== DIRECTIONS ==
Begin at the top of the records below and return each line exactly through the line with "你在等搬迁奖金。第一个月的工". Skip pictures.

(Entries taken from a collection)
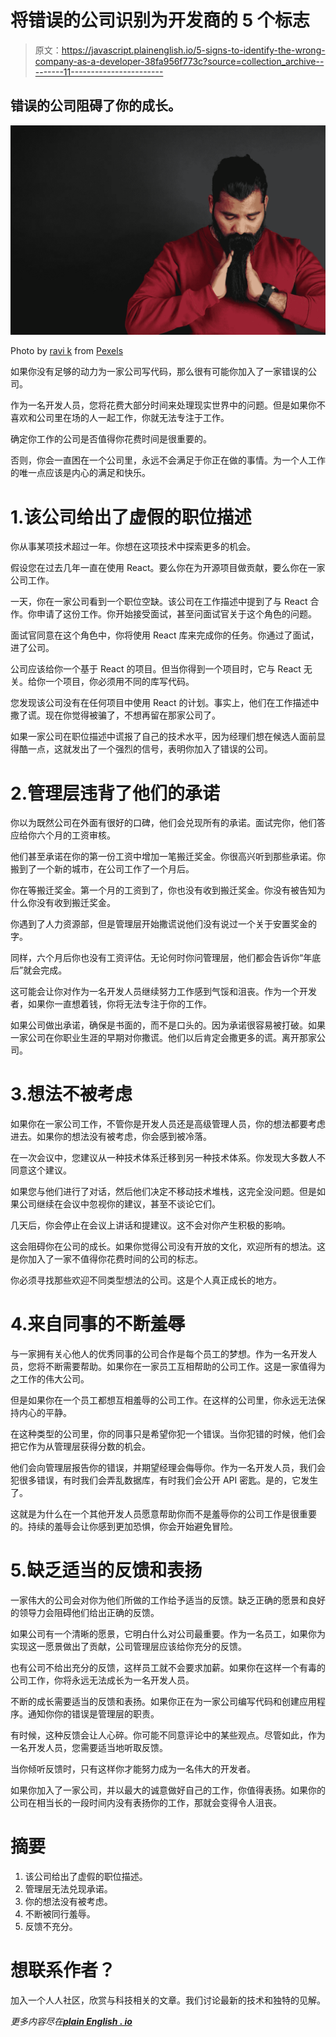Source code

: # 将错误的公司识别为开发商的 5 个标志

> 原文：<https://javascript.plainenglish.io/5-signs-to-identify-the-wrong-company-as-a-developer-38fa956f773c?source=collection_archive---------11----------------------->

## 错误的公司阻碍了你的成长。

![](img/27abcd83d2225f875c92ff712bd06426.png)

Photo by [ravi k](https://www.pexels.com/@ravi-k-301762?utm_content=attributionCopyText&utm_medium=referral&utm_source=pexels) from [Pexels](https://www.pexels.com/photo/fashion-man-people-dark-3771620/?utm_content=attributionCopyText&utm_medium=referral&utm_source=pexels)

如果你没有足够的动力为一家公司写代码，那么很有可能你加入了一家错误的公司。

作为一名开发人员，您将花费大部分时间来处理现实世界中的问题。但是如果你不喜欢和公司里在场的人一起工作，你就无法专注于工作。

确定你工作的公司是否值得你花费时间是很重要的。

否则，你会一直困在一个公司里，永远不会满足于你正在做的事情。为一个人工作的唯一点应该是内心的满足和快乐。

# 1.该公司给出了虚假的职位描述

你从事某项技术超过一年。你想在这项技术中探索更多的机会。

假设您在过去几年一直在使用 React。要么你在为开源项目做贡献，要么你在一家公司工作。

一天，你在一家公司看到一个职位空缺。该公司在工作描述中提到了与 React 合作。你申请了这份工作。你开始接受面试，甚至问面试官关于这个角色的问题。

面试官同意在这个角色中，你将使用 React 库来完成你的任务。你通过了面试，进了公司。

公司应该给你一个基于 React 的项目。但当你得到一个项目时，它与 React 无关。给你一个项目，你必须用不同的库写代码。

您发现该公司没有在任何项目中使用 React 的计划。事实上，他们在工作描述中撒了谎。现在你觉得被骗了，不想再留在那家公司了。

如果一家公司在职位描述中谎报了自己的技术水平，因为经理们想在候选人面前显得酷一点，这就发出了一个强烈的信号，表明你加入了错误的公司。

# 2.管理层违背了他们的承诺

你以为既然公司在外面有很好的口碑，他们会兑现所有的承诺。面试完你，他们答应给你六个月的工资审核。

他们甚至承诺在你的第一份工资中增加一笔搬迁奖金。你很高兴听到那些承诺。你搬到了一个新的城市，在公司工作了一个月后。

你在等搬迁奖金。第一个月的工资到了，你也没有收到搬迁奖金。你没有被告知为什么你没有收到搬迁奖金。

你遇到了人力资源部，但是管理层开始撒谎说他们没有说过一个关于安置奖金的字。

同样，六个月后你也没有工资评估。无论何时你问管理层，他们都会告诉你“年底后”就会完成。

这可能会让你对作为一名开发人员继续努力工作感到气馁和沮丧。作为一个开发者，如果你一直想着钱，你将无法专注于你的工作。

如果公司做出承诺，确保是书面的，而不是口头的。因为承诺很容易被打破。如果一家公司在你职业生涯的早期对你撒谎。他们以后肯定会撒更多的谎。离开那家公司。

# 3.想法不被考虑

如果你在一家公司工作，不管你是开发人员还是高级管理人员，你的想法都要考虑进去。如果你的想法没有被考虑，你会感到被冷落。

在一次会议中，您建议从一种技术体系迁移到另一种技术体系。你发现大多数人不同意这个建议。

如果您与他们进行了对话，然后他们决定不移动技术堆栈，这完全没问题。但是如果公司继续在会议中忽视你的建议，甚至不谈论它们。

几天后，你会停止在会议上讲话和提建议。这不会对你产生积极的影响。

这会阻碍你在公司的成长。如果你觉得公司没有开放的文化，欢迎所有的想法。这是你加入了一家不值得你花费时间的公司的标志。

你必须寻找那些欢迎不同类型想法的公司。这是个人真正成长的地方。

# 4.来自同事的不断羞辱

与一家拥有关心他人的优秀同事的公司合作是每个员工的梦想。作为一名开发人员，您将不断需要帮助。如果你在一家员工互相帮助的公司工作。这是一家值得为之工作的伟大公司。

但是如果你在一个员工都想互相羞辱的公司工作。在这样的公司里，你永远无法保持内心的平静。

在这种类型的公司里，你的同事只是希望你犯一个错误。当你犯错的时候，他们会把它作为从管理层获得分数的机会。

他们会向管理层报告你的错误，并期望经理会侮辱你。作为一名开发人员，我们会犯很多错误，有时我们会弄乱数据库，有时我们会公开 API 密匙。是的，它发生了。

这就是为什么在一个其他开发人员愿意帮助你而不是羞辱你的公司工作是很重要的。持续的羞辱会让你感到更加恐惧，你会开始避免冒险。

# 5.缺乏适当的反馈和表扬

一家伟大的公司会对你为他们所做的工作给予适当的反馈。缺乏正确的愿景和良好的领导力会阻碍他们给出正确的反馈。

如果公司有一个清晰的愿景，它明白什么对公司最重要。作为一名员工，如果你为实现这一愿景做出了贡献，公司管理层应该给你充分的反馈。

也有公司不给出充分的反馈，这样员工就不会要求加薪。如果你在这样一个有毒的公司工作，你将永远无法成长为一名开发人员。

不断的成长需要适当的反馈和表扬。如果你正在为一家公司编写代码和创建应用程序。通知你你的错误是管理层的职责。

有时候，这种反馈会让人心碎。你可能不同意评论中的某些观点。尽管如此，作为一名开发人员，您需要适当地听取反馈。

当你倾听反馈时，只有这样你才能努力成为一名伟大的开发者。

如果你加入了一家公司，并以最大的诚意做好自己的工作，你值得表扬。如果你的公司在相当长的一段时间内没有表扬你的工作，那就会变得令人沮丧。

# 摘要

1.  该公司给出了虚假的职位描述。
2.  管理层无法兑现承诺。
3.  你的想法没有被考虑。
4.  不断被同行羞辱。
5.  反馈不充分。

# 想联系作者？

加入一个人人社区，欣赏与科技相关的文章。我们讨论最新的技术和独特的见解。

*更多内容尽在*[***plain English . io***](http://plainenglish.io/)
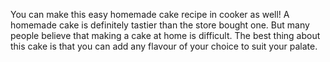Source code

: You can make this easy homemade cake recipe in cooker as well! A homemade cake is definitely tastier than the store bought one. But many people believe that making a cake at home is difficult. The best thing about this cake is that you can add any flavour of your choice to suit your palate. 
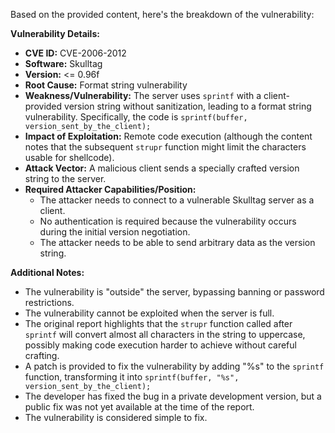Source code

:Based on the provided content, here's the breakdown of the vulnerability:

**Vulnerability Details:**

*   **CVE ID:** CVE-2006-2012
*   **Software:** Skulltag
*   **Version:** <= 0.96f
*   **Root Cause:** Format string vulnerability
*  **Weakness/Vulnerability:** The server uses `sprintf` with a client-provided version string without sanitization, leading to a format string vulnerability. Specifically, the code is `sprintf(buffer, version_sent_by_the_client);`
*   **Impact of Exploitation:** Remote code execution (although the content notes that the subsequent `strupr` function might limit the characters usable for shellcode).
*   **Attack Vector:** A malicious client sends a specially crafted version string to the server.
*   **Required Attacker Capabilities/Position:**
    *   The attacker needs to connect to a vulnerable Skulltag server as a client.
    *   No authentication is required because the vulnerability occurs during the initial version negotiation.
    *   The attacker needs to be able to send arbitrary data as the version string.

**Additional Notes:**

*   The vulnerability is "outside" the server, bypassing banning or password restrictions.
*   The vulnerability cannot be exploited when the server is full.
*   The original report highlights that the `strupr` function called after `sprintf`  will convert almost all characters in the string to uppercase, possibly making code execution harder to achieve without careful crafting.
*   A patch is provided to fix the vulnerability by adding "%s" to the `sprintf` function, transforming it into `sprintf(buffer, "%s", version_sent_by_the_client);`
*   The developer has fixed the bug in a private development version, but a public fix was not yet available at the time of the report.
*   The vulnerability is considered simple to fix.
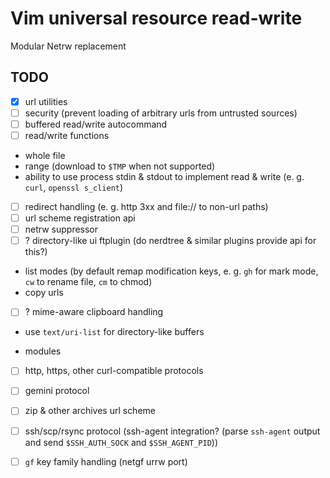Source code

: # Vim universal resource read-write
Modular Netrw replacement

## TODO
 - [x] url utilities
 - [ ] security (prevent loading of arbitrary urls from untrusted sources)
 - [ ] buffered read/write autocommand
 - [ ] read/write functions
  + whole file
  + range (download to `$TMP` when not supported)
  + ability to use process stdin & stdout to implement read & write (e. g. `curl`, `openssl s_client`)
 - [ ] redirect handling (e. g. http 3xx and file:// to non-url paths)
 - [ ] url scheme registration api
 - [ ] netrw suppressor
 - [ ] ? directory-like ui ftplugin (do nerdtree & similar plugins provide api for this?)
  + list modes (by default remap modification keys, e. g. `gh` for mark mode, `cw` to rename file, `cm` to chmod)
  + copy urls
 - [ ] ? mime-aware clipboard handling
  + use `text/uri-list` for directory-like buffers
 - modules
  + [ ] http, https, other curl-compatible protocols
  + [ ] gemini protocol
  + [ ] zip & other archives url scheme
  + [ ] ssh/scp/rsync protocol (ssh-agent integration? (parse `ssh-agent` output and send `$SSH_AUTH_SOCK` and `$SSH_AGENT_PID`))
  + [ ] `gf` key family handling (netgf urrw port)

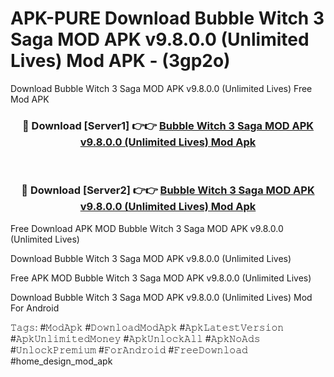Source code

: # APK-PURE Download Bubble Witch 3 Saga MOD APK v9.8.0.0 (Unlimited Lives) Mod APK - (3gp2o)
Download Bubble Witch 3 Saga MOD APK v9.8.0.0 (Unlimited Lives) Free Mod APK

<div align="center">
<h3>🔴 Download [Server1] 👉👉 <a href="https://apk-comot.site?title=Bubble_Witch_3_Saga_MOD_APK_v9.8.0.0_(Unlimited_Lives)">Bubble Witch 3 Saga MOD APK v9.8.0.0 (Unlimited Lives) Mod Apk</a></h3><br>

<h3>🔴 Download [Server2] 👉👉 <a href="https://apk-comot.site?title=Bubble_Witch_3_Saga_MOD_APK_v9.8.0.0_(Unlimited_Lives)">Bubble Witch 3 Saga MOD APK v9.8.0.0 (Unlimited Lives) Mod Apk</a></h3>
</div>


Free Download APK MOD Bubble Witch 3 Saga MOD APK v9.8.0.0 (Unlimited Lives)

Download Bubble Witch 3 Saga MOD APK v9.8.0.0 (Unlimited Lives) 

Free APK MOD Bubble Witch 3 Saga MOD APK v9.8.0.0 (Unlimited Lives) 

Download Bubble Witch 3 Saga MOD APK v9.8.0.0 (Unlimited Lives) Mod For Android

𝚃𝚊𝚐𝚜: #𝙼𝚘𝚍𝙰𝚙𝚔 #𝙳𝚘𝚠𝚗𝚕𝚘𝚊𝚍𝙼𝚘𝚍𝙰𝚙𝚔 #𝙰𝚙𝚔𝙻𝚊𝚝𝚎𝚜𝚝𝚅𝚎𝚛𝚜𝚒𝚘𝚗 #𝙰𝚙𝚔𝚄𝚗𝚕𝚒𝚖𝚒𝚝𝚎𝚍𝙼𝚘𝚗𝚎𝚢 #𝙰𝚙𝚔𝚄𝚗𝚕𝚘𝚌𝚔𝙰𝚕𝚕 #𝙰𝚙𝚔𝙽𝚘𝙰𝚍𝚜 #𝚄𝚗𝚕𝚘𝚌𝚔𝙿𝚛𝚎𝚖𝚒𝚞𝚖 #𝙵𝚘𝚛𝙰𝚗𝚍𝚛𝚘𝚒𝚍 #𝙵𝚛𝚎𝚎𝙳𝚘𝚠𝚗𝚕𝚘𝚊𝚍 #home_design_mod_apk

== FINISHED EXERCISE ==
Source code

: # 将错误的公司识别为开发商的 5 个标志

> 原文：<https://javascript.plainenglish.io/5-signs-to-identify-the-wrong-company-as-a-developer-38fa956f773c?source=collection_archive---------11----------------------->

## 错误的公司阻碍了你的成长。

![](img/27abcd83d2225f875c92ff712bd06426.png)

Photo by [ravi k](https://www.pexels.com/@ravi-k-301762?utm_content=attributionCopyText&utm_medium=referral&utm_source=pexels) from [Pexels](https://www.pexels.com/photo/fashion-man-people-dark-3771620/?utm_content=attributionCopyText&utm_medium=referral&utm_source=pexels)

如果你没有足够的动力为一家公司写代码，那么很有可能你加入了一家错误的公司。

作为一名开发人员，您将花费大部分时间来处理现实世界中的问题。但是如果你不喜欢和公司里在场的人一起工作，你就无法专注于工作。

确定你工作的公司是否值得你花费时间是很重要的。

否则，你会一直困在一个公司里，永远不会满足于你正在做的事情。为一个人工作的唯一点应该是内心的满足和快乐。

# 1.该公司给出了虚假的职位描述

你从事某项技术超过一年。你想在这项技术中探索更多的机会。

假设您在过去几年一直在使用 React。要么你在为开源项目做贡献，要么你在一家公司工作。

一天，你在一家公司看到一个职位空缺。该公司在工作描述中提到了与 React 合作。你申请了这份工作。你开始接受面试，甚至问面试官关于这个角色的问题。

面试官同意在这个角色中，你将使用 React 库来完成你的任务。你通过了面试，进了公司。

公司应该给你一个基于 React 的项目。但当你得到一个项目时，它与 React 无关。给你一个项目，你必须用不同的库写代码。

您发现该公司没有在任何项目中使用 React 的计划。事实上，他们在工作描述中撒了谎。现在你觉得被骗了，不想再留在那家公司了。

如果一家公司在职位描述中谎报了自己的技术水平，因为经理们想在候选人面前显得酷一点，这就发出了一个强烈的信号，表明你加入了错误的公司。

# 2.管理层违背了他们的承诺

你以为既然公司在外面有很好的口碑，他们会兑现所有的承诺。面试完你，他们答应给你六个月的工资审核。

他们甚至承诺在你的第一份工资中增加一笔搬迁奖金。你很高兴听到那些承诺。你搬到了一个新的城市，在公司工作了一个月后。

你在等搬迁奖金。第一个月的工资到了，你也没有收到搬迁奖金。你没有被告知为什么你没有收到搬迁奖金。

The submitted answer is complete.